* [Data listing]:

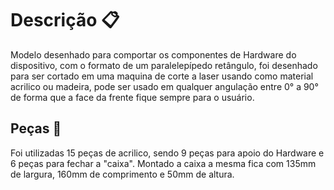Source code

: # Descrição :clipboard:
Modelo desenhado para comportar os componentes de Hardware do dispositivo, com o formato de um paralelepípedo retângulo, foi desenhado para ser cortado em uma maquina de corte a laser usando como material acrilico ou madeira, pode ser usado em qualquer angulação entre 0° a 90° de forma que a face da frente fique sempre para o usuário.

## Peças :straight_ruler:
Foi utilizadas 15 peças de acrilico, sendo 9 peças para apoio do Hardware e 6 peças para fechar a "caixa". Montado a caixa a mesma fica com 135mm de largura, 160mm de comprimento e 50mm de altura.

* [Activity]: Retype each entry exactly as it appears, excluding any image.

* [Finished exercise]:
Source code

: # Descrição :clipboard:
Modelo desenhado para comportar os componentes de Hardware do dispositivo, com o formato de um paralelepípedo retângulo, foi desenhado para ser cortado em uma maquina de corte a laser usando como material acrilico ou madeira, pode ser usado em qualquer angulação entre 0° a 90° de forma que a face da frente fique sempre para o usuário.

## Peças :straight_ruler:
Foi utilizadas 15 peças de acrilico, sendo 9 peças para apoio do Hardware e 6 peças para fechar a "caixa". Montado a caixa a mesma fica com 135mm de largura, 160mm de comprimento e 50mm de altura.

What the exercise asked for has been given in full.